A £2.5 million ($3.2 million) concept-of-operations test phase follows initial evaluations of the system and its integration on to the Tornado in October 2015.

Now the RAF is assessing how the technology would be used in operational scenarios, with trials set to take place later this year at a test range in the USA.

BriteCloud is deployed from a chaff and flare dispenser, and comes in a standard 55mm (2.1in) size. It diverts radar frequency-seeking missiles by creating false signals away from the aircraft.

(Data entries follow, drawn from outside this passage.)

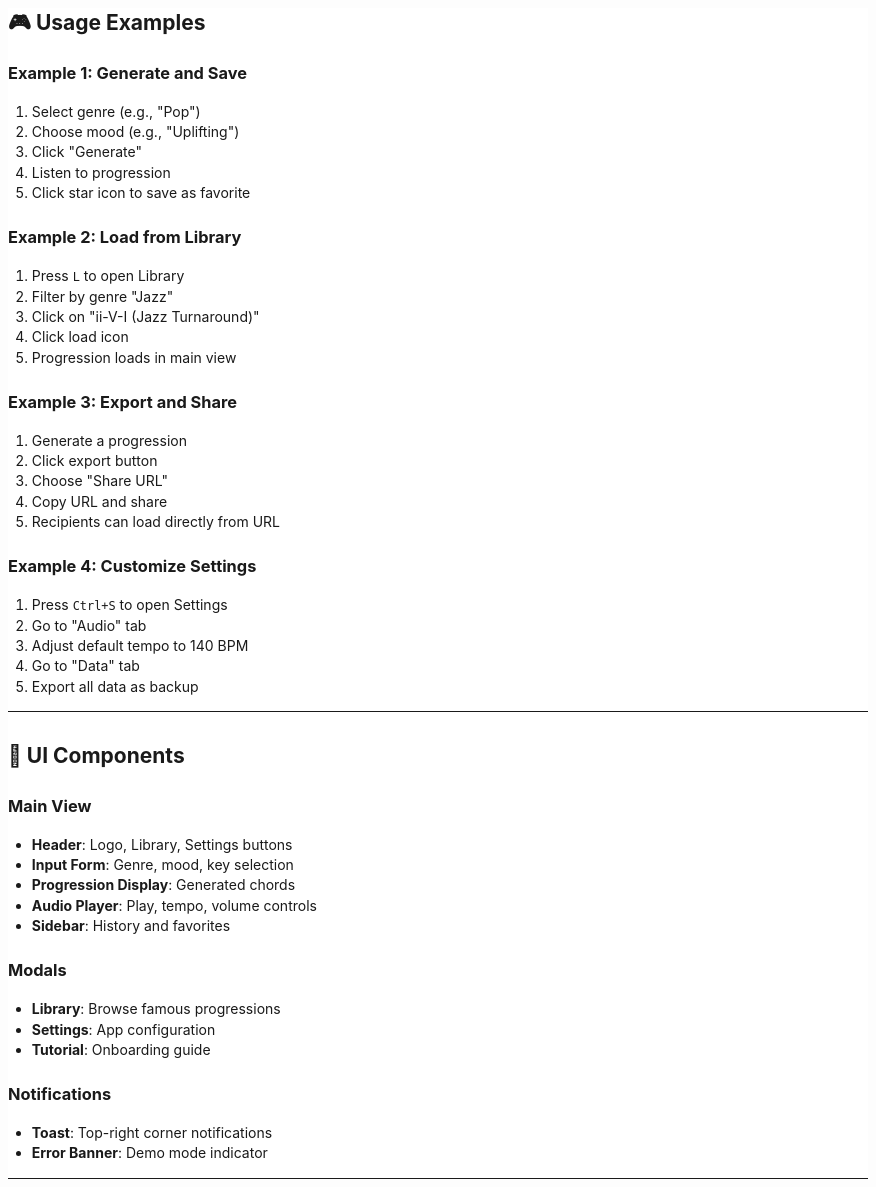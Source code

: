 
## 🎮 Usage Examples

### Example 1: Generate and Save
1. Select genre (e.g., "Pop")
2. Choose mood (e.g., "Uplifting")
3. Click "Generate"
4. Listen to progression
5. Click star icon to save as favorite

### Example 2: Load from Library
1. Press `L` to open Library
2. Filter by genre "Jazz"
3. Click on "ii-V-I (Jazz Turnaround)"
4. Click load icon
5. Progression loads in main view

### Example 3: Export and Share
1. Generate a progression
2. Click export button
3. Choose "Share URL"
4. Copy URL and share
5. Recipients can load directly from URL

### Example 4: Customize Settings
1. Press `Ctrl+S` to open Settings
2. Go to "Audio" tab
3. Adjust default tempo to 140 BPM
4. Go to "Data" tab
5. Export all data as backup

---

## 🎨 UI Components

### Main View
- **Header**: Logo, Library, Settings buttons
- **Input Form**: Genre, mood, key selection
- **Progression Display**: Generated chords
- **Audio Player**: Play, tempo, volume controls
- **Sidebar**: History and favorites

### Modals
- **Library**: Browse famous progressions
- **Settings**: App configuration
- **Tutorial**: Onboarding guide

### Notifications
- **Toast**: Top-right corner notifications
- **Error Banner**: Demo mode indicator

---
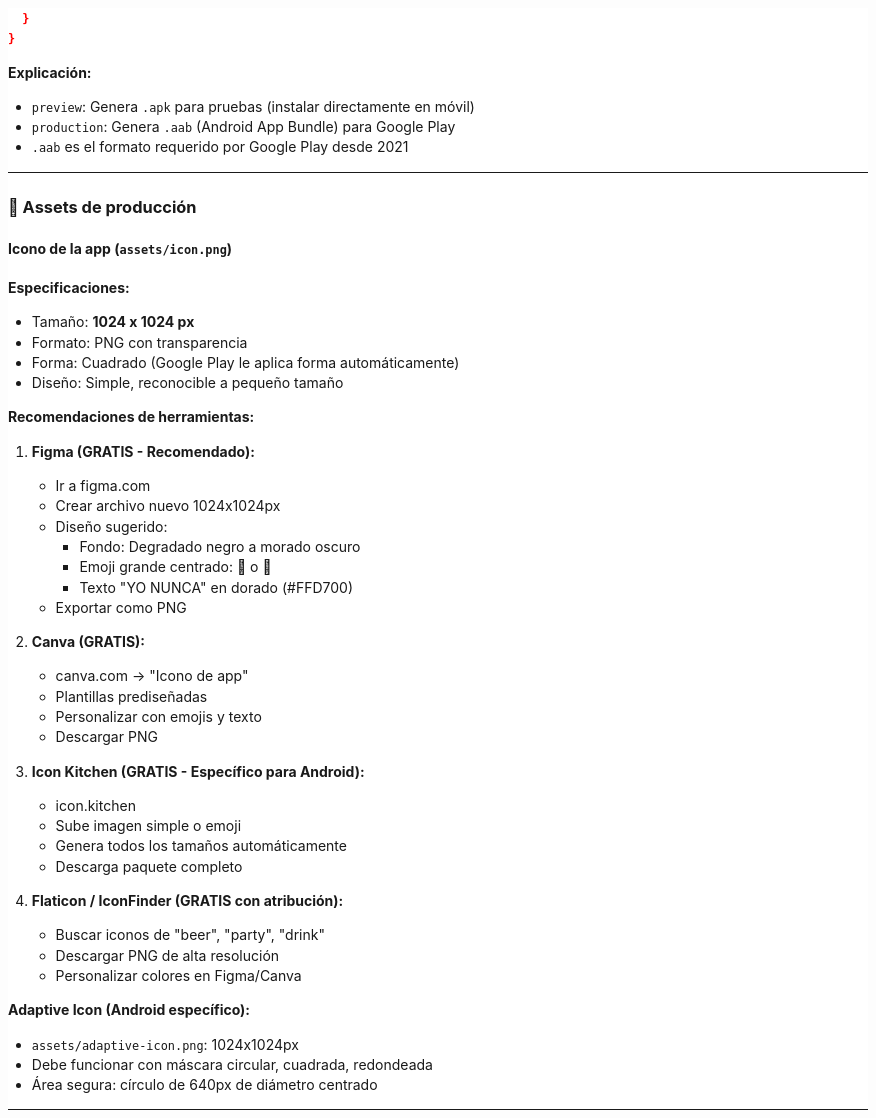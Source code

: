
 ```json
  }
}
```

**Explicación:**
- `preview`: Genera `.apk` para pruebas (instalar directamente en móvil)
- `production`: Genera `.aab` (Android App Bundle) para Google Play
- `.aab` es el formato requerido por Google Play desde 2021

---

### 🎨 Assets de producción

#### Icono de la app (`assets/icon.png`)

**Especificaciones:**
- Tamaño: **1024 x 1024 px**
- Formato: PNG con transparencia
- Forma: Cuadrado (Google Play le aplica forma automáticamente)
- Diseño: Simple, reconocible a pequeño tamaño

**Recomendaciones de herramientas:**

1. **Figma (GRATIS - Recomendado):**
   - Ir a figma.com
   - Crear archivo nuevo 1024x1024px
   - Diseño sugerido:
     - Fondo: Degradado negro a morado oscuro
     - Emoji grande centrado: 🍻 o 🎉
     - Texto "YO NUNCA" en dorado (#FFD700)
   - Exportar como PNG

2. **Canva (GRATIS):**
   - canva.com → "Icono de app"
   - Plantillas prediseñadas
   - Personalizar con emojis y texto
   - Descargar PNG

3. **Icon Kitchen (GRATIS - Específico para Android):**
   - icon.kitchen
   - Sube imagen simple o emoji
   - Genera todos los tamaños automáticamente
   - Descarga paquete completo

4. **Flaticon / IconFinder (GRATIS con atribución):**
   - Buscar iconos de "beer", "party", "drink"
   - Descargar PNG de alta resolución
   - Personalizar colores en Figma/Canva

**Adaptive Icon (Android específico):**
- `assets/adaptive-icon.png`: 1024x1024px
- Debe funcionar con máscara circular, cuadrada, redondeada
- Área segura: círculo de 640px de diámetro centrado

---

Leonardo says the assessment will help create an instruction manual for crews that will deploy with BriteCloud, and is “usually seen as the last step before the new technology goes into use on real missions”.

Tornado GR4 pair - Crown Copyright

Crown Copyright

“The cutting-edge technology behind BriteCloud demonstrates the MoD’s commitment to harnessing and growing the incredible creativity in our defence supply chain,” defence secretary Michael Fallon says.

“Supported by our £178 billion investment in equipment, these new decoy systems show that we are continually pushing the boundaries of innovation, making the most of Great British skills and brains to keep our armed forces safe from our adversaries.”

BriteCloud is also an option on the Saab Gripen and has been tested on the Swedish-built jet.